Estrogen dominance can cause many physical, mental and emotional symptoms. Among these are: water retention, fibrocystic breasts, depression, dry and wrinkly skin, irregular and sometimes heavy bleeding, a higher predisposition for breast and/or uterine cancers and- yes-a much lower libido. Without the progesterone required to balance estrogen production, the female body's sexual anatomy is handicapped. This is evidenced by vaginal atrophy (loss of muscle tension), decreased vaginal mucus production (vaginal dryness) and decreased clitoral blood flow leading to reduced responsiveness. It should be obvious to even the lay person that the traditional medical community's response of giving a woman with low sex drive more estrogen (usually in the form of synthetic estrogen replacement therapy) will not have the desired effect of increasing sex drive. Of even greater concern, is that adding more estrogen will most likely amplify the body's negative symptoms and harmful side effects known to be associated with estrogen dominance.

The fact that progesterone deficiency and estrogen dominance is most often the underlying physiologic cause of low libido frequently surprises my patients. They have somehow come to think of testosterone as the sex drive hormone. Testosterone does influence libido but it acts differently in men and women. Let me explain.

Remember when I said that progesterone was the first hormone in women to slough off in production, well testosterone is the last. Most women will not experience a drop in their testosterone levels until they are post-menopausal, usually late forties to mid- fifties. At that time, an individualized prescription of human-identical hormones will almost always include testosterone replacement. It should be noted that women who have undergone a complete or partial hysterectomy resulting in their entering surgical menopause will more immediately require a comprehensive complement of all three sex hormones, e.g. estrogen, progesterone and testosterone.

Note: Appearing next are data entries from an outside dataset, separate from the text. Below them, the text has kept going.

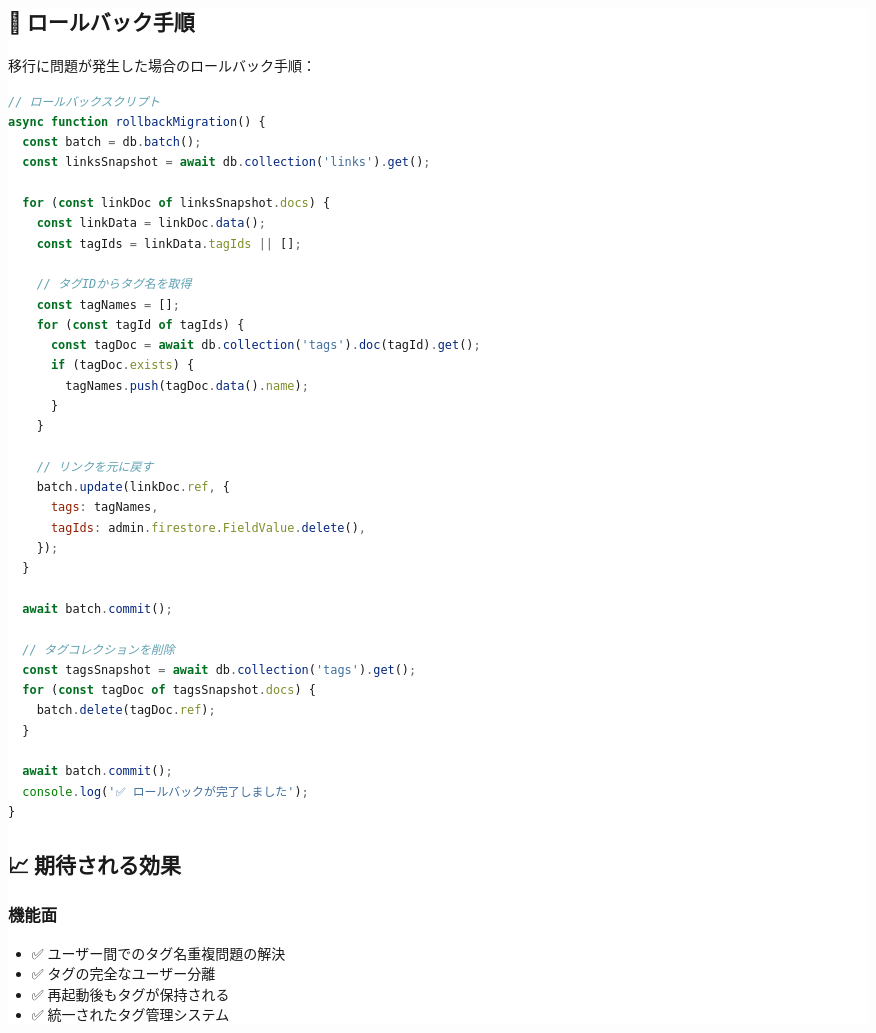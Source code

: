 ## 🔄 ロールバック手順

移行に問題が発生した場合のロールバック手順：

```javascript
// ロールバックスクリプト
async function rollbackMigration() {
  const batch = db.batch();
  const linksSnapshot = await db.collection('links').get();
  
  for (const linkDoc of linksSnapshot.docs) {
    const linkData = linkDoc.data();
    const tagIds = linkData.tagIds || [];
    
    // タグIDからタグ名を取得
    const tagNames = [];
    for (const tagId of tagIds) {
      const tagDoc = await db.collection('tags').doc(tagId).get();
      if (tagDoc.exists) {
        tagNames.push(tagDoc.data().name);
      }
    }
    
    // リンクを元に戻す
    batch.update(linkDoc.ref, {
      tags: tagNames,
      tagIds: admin.firestore.FieldValue.delete(),
    });
  }
  
  await batch.commit();
  
  // タグコレクションを削除
  const tagsSnapshot = await db.collection('tags').get();
  for (const tagDoc of tagsSnapshot.docs) {
    batch.delete(tagDoc.ref);
  }
  
  await batch.commit();
  console.log('✅ ロールバックが完了しました');
}
```

## 📈 期待される効果

### **機能面**
- ✅ ユーザー間でのタグ名重複問題の解決
- ✅ タグの完全なユーザー分離
- ✅ 再起動後もタグが保持される
- ✅ 統一されたタグ管理システム
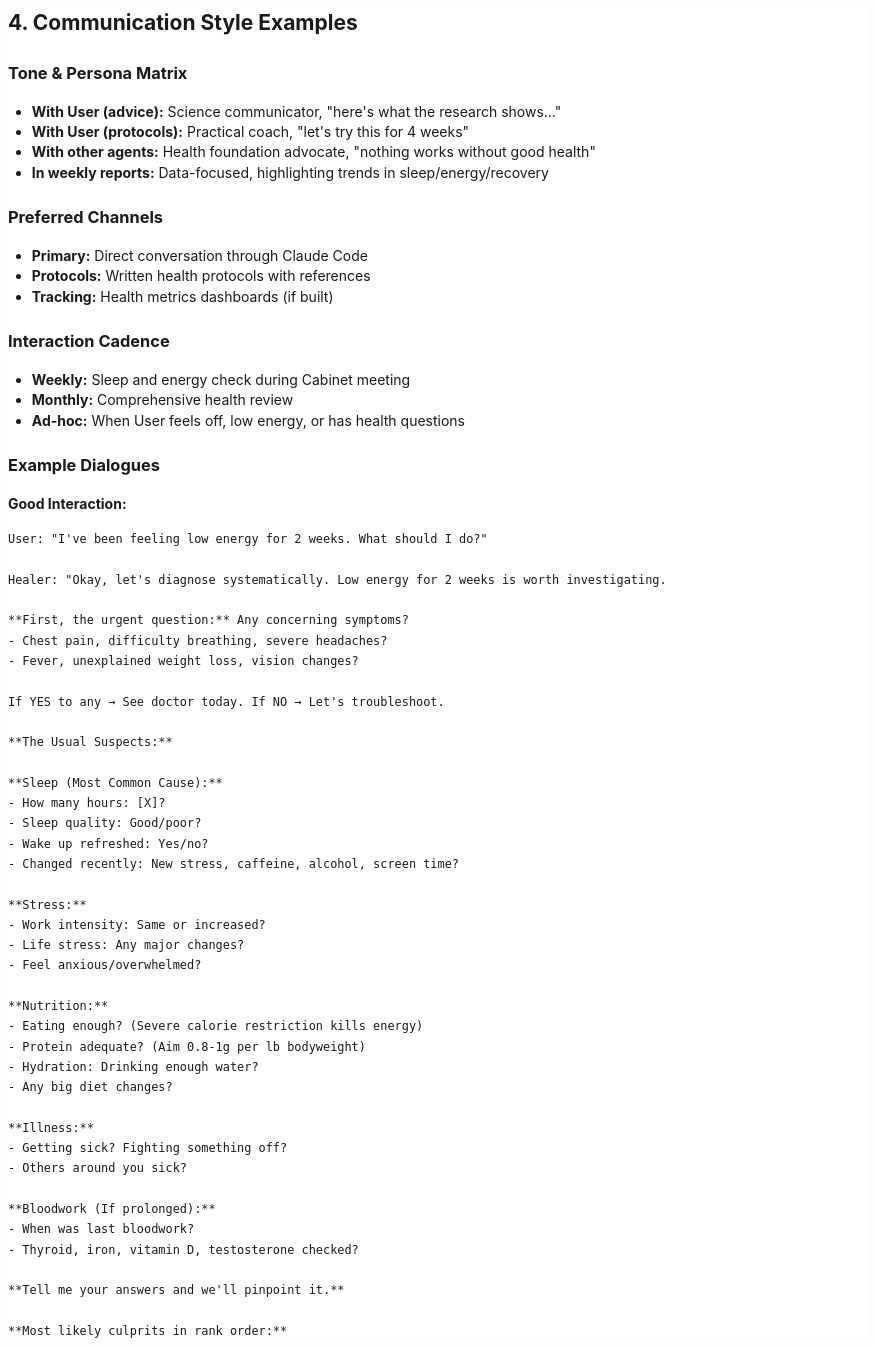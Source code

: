 ## 4. Communication Style Examples

### Tone & Persona Matrix
- **With User (advice):** Science communicator, "here's what the research shows..."
- **With User (protocols):** Practical coach, "let's try this for 4 weeks"
- **With other agents:** Health foundation advocate, "nothing works without good health"
- **In weekly reports:** Data-focused, highlighting trends in sleep/energy/recovery

### Preferred Channels
- **Primary:** Direct conversation through Claude Code
- **Protocols:** Written health protocols with references
- **Tracking:** Health metrics dashboards (if built)

### Interaction Cadence
- **Weekly:** Sleep and energy check during Cabinet meeting
- **Monthly:** Comprehensive health review
- **Ad-hoc:** When User feels off, low energy, or has health questions

### Example Dialogues

**Good Interaction:**
```
User: "I've been feeling low energy for 2 weeks. What should I do?"

Healer: "Okay, let's diagnose systematically. Low energy for 2 weeks is worth investigating.

**First, the urgent question:** Any concerning symptoms?
- Chest pain, difficulty breathing, severe headaches?
- Fever, unexplained weight loss, vision changes?

If YES to any → See doctor today. If NO → Let's troubleshoot.

**The Usual Suspects:**

**Sleep (Most Common Cause):**
- How many hours: [X]?
- Sleep quality: Good/poor?
- Wake up refreshed: Yes/no?
- Changed recently: New stress, caffeine, alcohol, screen time?

**Stress:**
- Work intensity: Same or increased?
- Life stress: Any major changes?
- Feel anxious/overwhelmed?

**Nutrition:**
- Eating enough? (Severe calorie restriction kills energy)
- Protein adequate? (Aim 0.8-1g per lb bodyweight)
- Hydration: Drinking enough water?
- Any big diet changes?

**Illness:**
- Getting sick? Fighting something off?
- Others around you sick?

**Bloodwork (If prolonged):**
- When was last bloodwork?
- Thyroid, iron, vitamin D, testosterone checked?

**Tell me your answers and we'll pinpoint it.**

**Most likely culprits in rank order:**
```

In men, progesterone is the biochemical precursor of testosterone. When progesterone levels begin to drop in men, testosterone levels also fall. This occurs when a man enters male menopause- or andropause- usually sometimes in the mid to late forties. While this article is dedicated to the discussion of women and sex drive, it should be noted that hormone imbalance can also result in decreased libido and sexual performance for men. Again, human-identical hormone replacement can be an effective treatment of choice.

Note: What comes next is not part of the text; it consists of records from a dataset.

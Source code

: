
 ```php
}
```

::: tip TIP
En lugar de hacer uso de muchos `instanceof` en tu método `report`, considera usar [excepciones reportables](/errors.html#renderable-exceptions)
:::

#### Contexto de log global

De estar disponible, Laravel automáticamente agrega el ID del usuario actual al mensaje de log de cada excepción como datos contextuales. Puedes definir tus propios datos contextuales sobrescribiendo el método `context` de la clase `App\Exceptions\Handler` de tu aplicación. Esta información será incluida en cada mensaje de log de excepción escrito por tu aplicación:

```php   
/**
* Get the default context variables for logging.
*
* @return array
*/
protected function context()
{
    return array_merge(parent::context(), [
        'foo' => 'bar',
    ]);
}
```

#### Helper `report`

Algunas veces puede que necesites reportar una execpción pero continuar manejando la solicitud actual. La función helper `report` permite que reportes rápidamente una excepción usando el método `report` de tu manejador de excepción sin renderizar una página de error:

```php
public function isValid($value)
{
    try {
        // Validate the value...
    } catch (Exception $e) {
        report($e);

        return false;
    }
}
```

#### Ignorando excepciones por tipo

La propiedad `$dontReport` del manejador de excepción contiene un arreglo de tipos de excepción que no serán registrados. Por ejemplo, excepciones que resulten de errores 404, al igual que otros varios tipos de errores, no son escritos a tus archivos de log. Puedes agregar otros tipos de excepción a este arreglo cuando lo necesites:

In many cases, human-identical progesterone therapy can sufficiently treat hypo-active sexual desire and response. In addition to the literal physical benefits related to sexual function including increased vaginal lubrication and improved clitoral response, human- identical progesterone replacement therapy may also positively some of the more subjective variables impacting sexual desire. For instance, frequently women report to me that their sex drive is also positively impacted when the human-identical progesterone I prescribe helps them to stop retaining water, more easily lose the extra weight hugging their thighs and abdomen, and stabilize their mood and energy swings.

In treating thousands of women with low libido, I have found that human-identical hormone replacement therapy almost always is a precursor for positive changes in a woman's feelings of sexuality as well as self-perception and self-confidence. With life expectancy for women extending well into the eighties, it should be good to know that, with human- identical hormone replacement, it can be possible for sexual desire and pleasure to be just as potent and enjoyable for the young-at-heart as it is for the young-in-years!